**Work request**
In the following material, identify every line holding the string "elements" and return it.

**Records for this exercise**
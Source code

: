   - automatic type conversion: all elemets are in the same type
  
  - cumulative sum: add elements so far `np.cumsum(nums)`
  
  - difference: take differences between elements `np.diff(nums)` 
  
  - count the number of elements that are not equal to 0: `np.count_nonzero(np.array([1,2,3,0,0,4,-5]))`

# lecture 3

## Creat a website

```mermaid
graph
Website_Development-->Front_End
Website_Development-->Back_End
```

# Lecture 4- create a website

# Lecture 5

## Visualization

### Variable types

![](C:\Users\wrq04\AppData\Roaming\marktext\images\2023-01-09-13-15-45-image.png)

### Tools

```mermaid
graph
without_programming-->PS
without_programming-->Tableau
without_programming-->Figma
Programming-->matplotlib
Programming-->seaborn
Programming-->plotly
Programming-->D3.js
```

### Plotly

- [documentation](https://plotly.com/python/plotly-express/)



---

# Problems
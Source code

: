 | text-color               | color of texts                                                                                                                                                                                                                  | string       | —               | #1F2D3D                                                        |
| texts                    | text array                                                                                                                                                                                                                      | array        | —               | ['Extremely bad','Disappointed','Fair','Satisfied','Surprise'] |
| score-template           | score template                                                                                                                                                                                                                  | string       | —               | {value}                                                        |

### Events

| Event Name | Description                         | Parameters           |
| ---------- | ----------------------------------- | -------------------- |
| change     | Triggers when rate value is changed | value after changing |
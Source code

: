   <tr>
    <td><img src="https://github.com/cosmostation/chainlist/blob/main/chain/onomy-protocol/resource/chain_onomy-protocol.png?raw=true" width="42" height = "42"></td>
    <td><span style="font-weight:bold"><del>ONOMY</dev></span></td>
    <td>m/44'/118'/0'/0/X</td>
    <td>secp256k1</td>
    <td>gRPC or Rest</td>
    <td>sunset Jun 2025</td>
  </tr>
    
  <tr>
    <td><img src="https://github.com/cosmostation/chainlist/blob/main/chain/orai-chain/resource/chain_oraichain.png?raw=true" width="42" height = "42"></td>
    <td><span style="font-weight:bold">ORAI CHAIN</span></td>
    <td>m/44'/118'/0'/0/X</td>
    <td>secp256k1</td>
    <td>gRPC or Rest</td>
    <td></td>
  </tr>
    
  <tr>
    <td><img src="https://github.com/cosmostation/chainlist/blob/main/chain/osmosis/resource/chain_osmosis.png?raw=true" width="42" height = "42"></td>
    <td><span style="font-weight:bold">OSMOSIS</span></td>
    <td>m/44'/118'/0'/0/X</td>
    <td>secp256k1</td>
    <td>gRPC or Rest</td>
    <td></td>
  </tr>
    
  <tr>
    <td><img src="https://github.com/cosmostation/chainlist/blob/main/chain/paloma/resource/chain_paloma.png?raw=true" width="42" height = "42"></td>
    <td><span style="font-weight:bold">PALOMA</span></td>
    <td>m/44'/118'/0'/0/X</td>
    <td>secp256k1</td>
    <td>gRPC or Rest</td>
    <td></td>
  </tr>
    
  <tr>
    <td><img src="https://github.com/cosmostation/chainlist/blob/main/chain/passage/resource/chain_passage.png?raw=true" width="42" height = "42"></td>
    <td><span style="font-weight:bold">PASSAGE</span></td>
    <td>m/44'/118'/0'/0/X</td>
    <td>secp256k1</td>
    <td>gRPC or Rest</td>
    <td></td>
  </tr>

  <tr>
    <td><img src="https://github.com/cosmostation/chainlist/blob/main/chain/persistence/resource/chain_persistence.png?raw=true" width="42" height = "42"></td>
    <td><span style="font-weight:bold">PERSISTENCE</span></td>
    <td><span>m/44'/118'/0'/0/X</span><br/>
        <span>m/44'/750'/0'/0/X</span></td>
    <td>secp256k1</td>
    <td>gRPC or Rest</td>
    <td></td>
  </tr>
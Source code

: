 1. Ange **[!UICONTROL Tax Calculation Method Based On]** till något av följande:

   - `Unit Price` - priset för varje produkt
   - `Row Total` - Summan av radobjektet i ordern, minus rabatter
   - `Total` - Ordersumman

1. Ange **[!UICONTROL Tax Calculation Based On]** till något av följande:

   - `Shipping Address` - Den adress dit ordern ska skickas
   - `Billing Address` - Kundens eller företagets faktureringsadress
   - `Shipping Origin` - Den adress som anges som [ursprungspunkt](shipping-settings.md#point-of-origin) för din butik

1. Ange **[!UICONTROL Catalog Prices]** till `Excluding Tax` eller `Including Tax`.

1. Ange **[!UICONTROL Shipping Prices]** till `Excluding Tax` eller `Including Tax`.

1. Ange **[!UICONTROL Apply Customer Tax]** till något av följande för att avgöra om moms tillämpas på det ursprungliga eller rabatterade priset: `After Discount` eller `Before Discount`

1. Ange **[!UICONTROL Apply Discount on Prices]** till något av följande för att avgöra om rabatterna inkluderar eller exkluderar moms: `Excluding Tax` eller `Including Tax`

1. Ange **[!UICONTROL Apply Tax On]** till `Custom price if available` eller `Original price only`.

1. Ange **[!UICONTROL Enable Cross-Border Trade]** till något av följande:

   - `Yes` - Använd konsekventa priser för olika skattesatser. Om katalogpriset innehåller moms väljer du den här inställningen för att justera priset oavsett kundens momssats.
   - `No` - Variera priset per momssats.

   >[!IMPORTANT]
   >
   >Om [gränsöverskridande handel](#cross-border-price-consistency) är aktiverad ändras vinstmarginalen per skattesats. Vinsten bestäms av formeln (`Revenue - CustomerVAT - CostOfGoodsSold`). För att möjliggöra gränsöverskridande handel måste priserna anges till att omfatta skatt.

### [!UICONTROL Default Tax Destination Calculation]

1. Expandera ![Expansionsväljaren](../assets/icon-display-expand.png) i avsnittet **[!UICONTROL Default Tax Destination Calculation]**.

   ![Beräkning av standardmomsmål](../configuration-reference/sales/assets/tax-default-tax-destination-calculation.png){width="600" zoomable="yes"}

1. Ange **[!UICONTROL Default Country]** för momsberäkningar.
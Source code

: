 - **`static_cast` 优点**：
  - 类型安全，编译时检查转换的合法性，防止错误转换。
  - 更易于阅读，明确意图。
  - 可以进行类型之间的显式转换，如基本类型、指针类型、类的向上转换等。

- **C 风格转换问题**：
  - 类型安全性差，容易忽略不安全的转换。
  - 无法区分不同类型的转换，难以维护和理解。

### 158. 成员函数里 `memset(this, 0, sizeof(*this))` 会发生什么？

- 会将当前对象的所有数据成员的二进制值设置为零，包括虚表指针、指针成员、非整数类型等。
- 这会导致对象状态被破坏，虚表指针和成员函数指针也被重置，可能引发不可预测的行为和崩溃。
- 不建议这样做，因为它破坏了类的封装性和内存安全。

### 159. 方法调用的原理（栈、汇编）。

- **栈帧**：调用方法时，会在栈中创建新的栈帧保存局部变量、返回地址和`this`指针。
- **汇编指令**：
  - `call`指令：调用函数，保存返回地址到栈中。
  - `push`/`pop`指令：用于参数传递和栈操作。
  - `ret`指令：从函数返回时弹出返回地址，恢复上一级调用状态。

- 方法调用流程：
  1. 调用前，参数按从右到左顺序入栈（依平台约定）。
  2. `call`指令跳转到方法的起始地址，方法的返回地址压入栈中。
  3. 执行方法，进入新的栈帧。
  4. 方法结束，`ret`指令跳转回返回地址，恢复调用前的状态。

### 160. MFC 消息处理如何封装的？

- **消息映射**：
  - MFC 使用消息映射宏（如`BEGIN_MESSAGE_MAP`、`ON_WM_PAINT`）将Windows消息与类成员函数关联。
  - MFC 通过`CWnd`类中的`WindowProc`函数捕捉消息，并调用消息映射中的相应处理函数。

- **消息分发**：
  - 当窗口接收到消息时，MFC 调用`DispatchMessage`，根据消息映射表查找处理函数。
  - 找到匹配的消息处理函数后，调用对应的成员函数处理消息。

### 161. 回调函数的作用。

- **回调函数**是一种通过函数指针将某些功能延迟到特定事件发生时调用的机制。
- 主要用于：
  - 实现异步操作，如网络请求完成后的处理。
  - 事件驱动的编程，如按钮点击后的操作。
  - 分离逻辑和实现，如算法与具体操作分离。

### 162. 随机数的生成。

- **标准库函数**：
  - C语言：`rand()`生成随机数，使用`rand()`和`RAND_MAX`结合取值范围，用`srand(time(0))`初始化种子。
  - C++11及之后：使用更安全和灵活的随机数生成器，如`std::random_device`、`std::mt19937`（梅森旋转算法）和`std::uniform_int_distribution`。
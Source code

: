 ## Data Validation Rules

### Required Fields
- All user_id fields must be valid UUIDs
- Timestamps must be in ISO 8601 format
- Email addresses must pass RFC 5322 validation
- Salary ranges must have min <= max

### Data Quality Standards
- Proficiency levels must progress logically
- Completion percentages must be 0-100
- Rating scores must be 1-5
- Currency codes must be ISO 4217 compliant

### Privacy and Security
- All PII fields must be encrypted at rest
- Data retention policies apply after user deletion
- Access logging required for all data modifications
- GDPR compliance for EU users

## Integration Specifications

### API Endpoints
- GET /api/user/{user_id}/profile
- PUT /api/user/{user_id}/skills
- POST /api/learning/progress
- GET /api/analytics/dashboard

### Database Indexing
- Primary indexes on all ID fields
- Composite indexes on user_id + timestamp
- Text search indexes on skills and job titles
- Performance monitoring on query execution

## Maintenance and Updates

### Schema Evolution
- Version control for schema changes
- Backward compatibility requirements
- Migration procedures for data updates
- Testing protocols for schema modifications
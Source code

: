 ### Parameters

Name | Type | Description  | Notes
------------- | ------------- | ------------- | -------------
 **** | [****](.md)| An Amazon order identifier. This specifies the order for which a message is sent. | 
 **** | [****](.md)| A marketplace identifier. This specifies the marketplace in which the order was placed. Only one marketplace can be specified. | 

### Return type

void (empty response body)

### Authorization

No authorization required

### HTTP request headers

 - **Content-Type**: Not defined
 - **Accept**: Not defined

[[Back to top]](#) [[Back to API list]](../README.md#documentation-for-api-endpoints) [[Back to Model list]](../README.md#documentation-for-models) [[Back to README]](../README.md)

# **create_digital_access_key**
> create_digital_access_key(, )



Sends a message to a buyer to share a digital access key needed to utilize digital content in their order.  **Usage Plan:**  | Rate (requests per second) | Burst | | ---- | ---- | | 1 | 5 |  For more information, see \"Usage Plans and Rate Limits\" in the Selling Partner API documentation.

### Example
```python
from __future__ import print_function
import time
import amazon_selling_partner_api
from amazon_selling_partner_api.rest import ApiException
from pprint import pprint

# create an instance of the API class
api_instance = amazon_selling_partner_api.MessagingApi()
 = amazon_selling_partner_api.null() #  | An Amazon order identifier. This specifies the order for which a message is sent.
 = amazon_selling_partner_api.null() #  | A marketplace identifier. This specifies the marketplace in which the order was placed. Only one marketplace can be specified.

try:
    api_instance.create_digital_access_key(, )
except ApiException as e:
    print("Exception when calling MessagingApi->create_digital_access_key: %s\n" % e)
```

**Result**
  - cumulative sum: add elements so far `np.cumsum(nums)`
  - difference: take differences between elements `np.diff(nums)` 
  - count the number of elements that are not equal to 0: `np.count_nonzero(np.array([1,2,3,0,0,4,-5]))`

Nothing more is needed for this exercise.